### EXERCISE OBJECTIVE
A line belongs in the answer if it contains "compose"; copy every such line from the entries below.

### DATA SHOWN
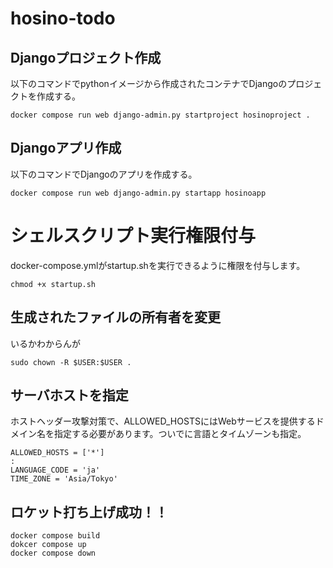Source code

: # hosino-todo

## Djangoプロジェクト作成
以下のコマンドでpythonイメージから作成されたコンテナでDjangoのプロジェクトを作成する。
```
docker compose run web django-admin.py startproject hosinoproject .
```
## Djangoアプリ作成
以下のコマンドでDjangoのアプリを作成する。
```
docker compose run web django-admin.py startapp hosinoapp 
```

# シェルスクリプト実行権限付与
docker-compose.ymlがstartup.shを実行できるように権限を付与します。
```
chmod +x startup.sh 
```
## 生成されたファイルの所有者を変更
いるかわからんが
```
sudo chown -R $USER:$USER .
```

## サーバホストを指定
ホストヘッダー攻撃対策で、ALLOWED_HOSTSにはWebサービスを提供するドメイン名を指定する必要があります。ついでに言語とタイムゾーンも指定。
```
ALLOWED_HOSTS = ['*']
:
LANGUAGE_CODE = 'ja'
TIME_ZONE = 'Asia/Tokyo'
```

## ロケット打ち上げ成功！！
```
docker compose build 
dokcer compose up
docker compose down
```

### RESULT
docker compose run web django-admin.py startproject hosinoproject .
docker compose run web django-admin.py startapp hosinoapp 
docker-compose.ymlがstartup.shを実行できるように権限を付与します。
docker compose build 
dokcer compose up
docker compose down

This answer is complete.